● **Data**
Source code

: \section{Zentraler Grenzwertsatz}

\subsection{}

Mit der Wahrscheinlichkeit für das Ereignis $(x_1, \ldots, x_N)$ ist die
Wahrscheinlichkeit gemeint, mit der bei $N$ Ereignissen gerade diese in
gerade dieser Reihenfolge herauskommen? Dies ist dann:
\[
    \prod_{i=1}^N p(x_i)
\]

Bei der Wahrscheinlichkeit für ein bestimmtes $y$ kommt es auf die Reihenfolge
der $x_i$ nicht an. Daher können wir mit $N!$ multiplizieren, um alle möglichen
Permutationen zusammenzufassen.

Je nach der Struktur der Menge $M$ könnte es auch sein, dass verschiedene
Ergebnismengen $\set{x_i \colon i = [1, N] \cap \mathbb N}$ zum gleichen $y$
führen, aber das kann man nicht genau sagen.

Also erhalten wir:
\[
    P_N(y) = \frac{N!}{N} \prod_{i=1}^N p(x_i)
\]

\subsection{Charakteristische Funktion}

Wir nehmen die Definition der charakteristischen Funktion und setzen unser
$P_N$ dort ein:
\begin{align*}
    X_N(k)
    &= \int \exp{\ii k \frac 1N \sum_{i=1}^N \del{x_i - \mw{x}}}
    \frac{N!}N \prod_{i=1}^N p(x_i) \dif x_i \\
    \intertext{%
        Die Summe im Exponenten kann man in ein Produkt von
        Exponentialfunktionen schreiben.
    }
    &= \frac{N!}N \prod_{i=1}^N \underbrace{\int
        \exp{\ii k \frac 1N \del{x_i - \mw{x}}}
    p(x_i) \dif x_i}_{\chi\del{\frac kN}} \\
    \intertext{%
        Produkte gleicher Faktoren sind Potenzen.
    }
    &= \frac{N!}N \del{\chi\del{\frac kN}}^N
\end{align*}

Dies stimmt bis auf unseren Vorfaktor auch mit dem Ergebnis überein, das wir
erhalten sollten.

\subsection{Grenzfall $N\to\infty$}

--

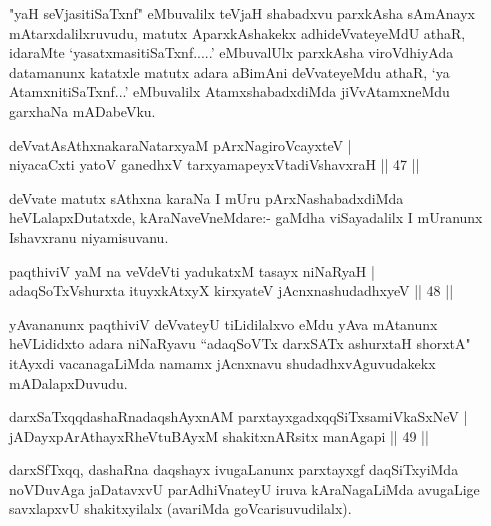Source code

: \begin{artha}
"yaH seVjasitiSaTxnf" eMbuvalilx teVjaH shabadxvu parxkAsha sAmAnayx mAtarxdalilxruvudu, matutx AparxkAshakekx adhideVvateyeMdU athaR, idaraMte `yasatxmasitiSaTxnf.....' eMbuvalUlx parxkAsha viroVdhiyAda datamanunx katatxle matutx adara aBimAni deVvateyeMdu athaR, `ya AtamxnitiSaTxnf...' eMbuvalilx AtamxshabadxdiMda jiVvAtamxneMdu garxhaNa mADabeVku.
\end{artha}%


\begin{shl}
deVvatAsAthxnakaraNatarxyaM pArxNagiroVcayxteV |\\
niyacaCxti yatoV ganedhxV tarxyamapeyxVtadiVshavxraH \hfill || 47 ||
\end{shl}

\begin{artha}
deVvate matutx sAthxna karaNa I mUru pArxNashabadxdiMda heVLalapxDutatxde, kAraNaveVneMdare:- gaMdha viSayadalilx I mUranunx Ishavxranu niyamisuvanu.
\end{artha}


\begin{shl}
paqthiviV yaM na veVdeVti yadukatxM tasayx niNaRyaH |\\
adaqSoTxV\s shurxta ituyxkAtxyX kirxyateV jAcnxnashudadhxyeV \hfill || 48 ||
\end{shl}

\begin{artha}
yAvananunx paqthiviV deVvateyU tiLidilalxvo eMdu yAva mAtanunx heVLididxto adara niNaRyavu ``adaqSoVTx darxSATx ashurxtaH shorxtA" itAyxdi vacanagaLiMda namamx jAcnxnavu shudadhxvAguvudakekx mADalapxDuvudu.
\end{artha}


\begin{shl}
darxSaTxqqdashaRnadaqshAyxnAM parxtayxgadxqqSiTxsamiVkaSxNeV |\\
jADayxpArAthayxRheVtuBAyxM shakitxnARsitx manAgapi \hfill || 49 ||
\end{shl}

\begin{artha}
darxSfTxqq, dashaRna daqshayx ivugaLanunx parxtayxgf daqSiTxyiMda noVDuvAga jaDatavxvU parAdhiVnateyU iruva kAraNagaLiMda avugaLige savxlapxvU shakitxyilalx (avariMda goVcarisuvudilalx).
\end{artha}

● **Problem details**
Reproduce verbatim the lines above, from the line with "Wahrscheinlichkeit gemeint, mit" through the line with "zum gleichen $y$".

● **Expected answer**
Wahrscheinlichkeit gemeint, mit der bei $N$ Ereignissen gerade diese in
gerade dieser Reihenfolge herauskommen? Dies ist dann:
\[
    \prod_{i=1}^N p(x_i)
\]

Bei der Wahrscheinlichkeit für ein bestimmtes $y$ kommt es auf die Reihenfolge
der $x_i$ nicht an. Daher können wir mit $N!$ multiplizieren, um alle möglichen
Permutationen zusammenzufassen.

Je nach der Struktur der Menge $M$ könnte es auch sein, dass verschiedene
Ergebnismengen $\set{x_i \colon i = [1, N] \cap \mathbb N}$ zum gleichen $y$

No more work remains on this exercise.